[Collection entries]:
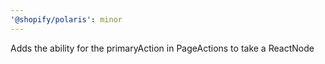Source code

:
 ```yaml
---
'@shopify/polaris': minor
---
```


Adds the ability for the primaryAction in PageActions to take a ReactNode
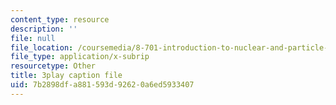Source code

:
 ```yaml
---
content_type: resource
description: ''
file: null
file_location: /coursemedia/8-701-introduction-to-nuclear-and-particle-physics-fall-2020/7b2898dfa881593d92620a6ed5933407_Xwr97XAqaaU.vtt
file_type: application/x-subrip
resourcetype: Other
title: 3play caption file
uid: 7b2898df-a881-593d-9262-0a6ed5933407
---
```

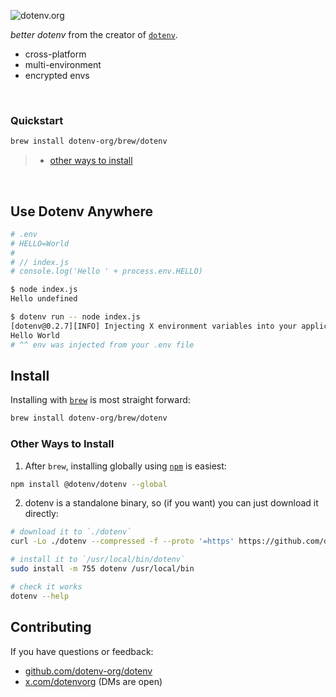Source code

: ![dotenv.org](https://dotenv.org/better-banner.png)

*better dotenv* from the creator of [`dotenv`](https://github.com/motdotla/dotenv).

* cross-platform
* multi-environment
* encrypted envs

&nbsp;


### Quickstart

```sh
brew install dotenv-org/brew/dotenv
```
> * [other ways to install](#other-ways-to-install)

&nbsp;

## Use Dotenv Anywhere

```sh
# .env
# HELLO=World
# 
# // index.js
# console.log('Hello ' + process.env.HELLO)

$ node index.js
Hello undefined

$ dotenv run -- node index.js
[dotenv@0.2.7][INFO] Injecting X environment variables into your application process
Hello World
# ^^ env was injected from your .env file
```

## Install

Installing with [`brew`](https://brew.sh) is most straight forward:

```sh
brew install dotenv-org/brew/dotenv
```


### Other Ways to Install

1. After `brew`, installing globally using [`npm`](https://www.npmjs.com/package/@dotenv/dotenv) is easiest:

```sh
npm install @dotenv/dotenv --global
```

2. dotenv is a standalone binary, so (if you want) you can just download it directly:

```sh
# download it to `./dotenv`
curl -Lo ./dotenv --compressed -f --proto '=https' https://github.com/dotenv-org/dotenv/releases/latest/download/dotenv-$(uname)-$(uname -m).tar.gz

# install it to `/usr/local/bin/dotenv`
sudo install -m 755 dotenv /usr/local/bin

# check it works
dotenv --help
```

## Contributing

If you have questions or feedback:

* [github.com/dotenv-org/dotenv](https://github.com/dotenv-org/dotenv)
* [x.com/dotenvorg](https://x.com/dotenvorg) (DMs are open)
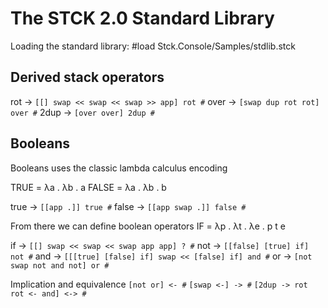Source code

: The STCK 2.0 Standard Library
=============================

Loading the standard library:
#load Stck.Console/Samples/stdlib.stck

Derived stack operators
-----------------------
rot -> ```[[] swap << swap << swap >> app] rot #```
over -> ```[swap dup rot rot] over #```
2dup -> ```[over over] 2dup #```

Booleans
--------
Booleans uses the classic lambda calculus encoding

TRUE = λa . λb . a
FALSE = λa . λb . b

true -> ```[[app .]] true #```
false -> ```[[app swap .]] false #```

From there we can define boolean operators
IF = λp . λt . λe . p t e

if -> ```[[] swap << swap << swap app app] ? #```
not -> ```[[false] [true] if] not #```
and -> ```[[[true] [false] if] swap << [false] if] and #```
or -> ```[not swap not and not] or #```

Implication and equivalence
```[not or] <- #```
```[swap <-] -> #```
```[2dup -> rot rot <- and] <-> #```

[Task statement]: Your answer must be the entries repeated exactly, with no pictures.

[Solution for this exercise]:
Source code

:
 ```yaml
---
'@shopify/polaris': minor
---
```


Adds the ability for the primaryAction in PageActions to take a ReactNode
Source code

:
 ```yaml
---
content_type: resource
description: ''
file: null
file_location: /coursemedia/8-701-introduction-to-nuclear-and-particle-physics-fall-2020/7b2898dfa881593d92620a6ed5933407_Xwr97XAqaaU.vtt
file_type: application/x-subrip
resourcetype: Other
title: 3play caption file
uid: 7b2898df-a881-593d-9262-0a6ed5933407
---
```

Source code

: ![dotenv.org](https://dotenv.org/better-banner.png)

*better dotenv* from the creator of [`dotenv`](https://github.com/motdotla/dotenv).

* cross-platform
* multi-environment
* encrypted envs

&nbsp;


### Quickstart

```sh
brew install dotenv-org/brew/dotenv
```
> * [other ways to install](#other-ways-to-install)

&nbsp;

## Use Dotenv Anywhere

```sh
# .env
# HELLO=World
# 
# // index.js
# console.log('Hello ' + process.env.HELLO)

$ node index.js
Hello undefined

$ dotenv run -- node index.js
[dotenv@0.2.7][INFO] Injecting X environment variables into your application process
Hello World
# ^^ env was injected from your .env file
```

## Install

Installing with [`brew`](https://brew.sh) is most straight forward:

```sh
brew install dotenv-org/brew/dotenv
```


### Other Ways to Install

1. After `brew`, installing globally using [`npm`](https://www.npmjs.com/package/@dotenv/dotenv) is easiest:

```sh
npm install @dotenv/dotenv --global
```

2. dotenv is a standalone binary, so (if you want) you can just download it directly:

```sh
# download it to `./dotenv`
curl -Lo ./dotenv --compressed -f --proto '=https' https://github.com/dotenv-org/dotenv/releases/latest/download/dotenv-$(uname)-$(uname -m).tar.gz

# install it to `/usr/local/bin/dotenv`
sudo install -m 755 dotenv /usr/local/bin

# check it works
dotenv --help
```

## Contributing

If you have questions or feedback:

* [github.com/dotenv-org/dotenv](https://github.com/dotenv-org/dotenv)
* [x.com/dotenvorg](https://x.com/dotenvorg) (DMs are open)
Source code

: The STCK 2.0 Standard Library
=============================

Loading the standard library:
#load Stck.Console/Samples/stdlib.stck

Derived stack operators
-----------------------
rot -> ```[[] swap << swap << swap >> app] rot #```
over -> ```[swap dup rot rot] over #```
2dup -> ```[over over] 2dup #```

Booleans
--------
Booleans uses the classic lambda calculus encoding

TRUE = λa . λb . a
FALSE = λa . λb . b

true -> ```[[app .]] true #```
false -> ```[[app swap .]] false #```

From there we can define boolean operators
IF = λp . λt . λe . p t e

if -> ```[[] swap << swap << swap app app] ? #```
not -> ```[[false] [true] if] not #```
and -> ```[[[true] [false] if] swap << [false] if] and #```
or -> ```[not swap not and not] or #```

Implication and equivalence
```[not or] <- #```
```[swap <-] -> #```
```[2dup -> rot rot <- and] <-> #```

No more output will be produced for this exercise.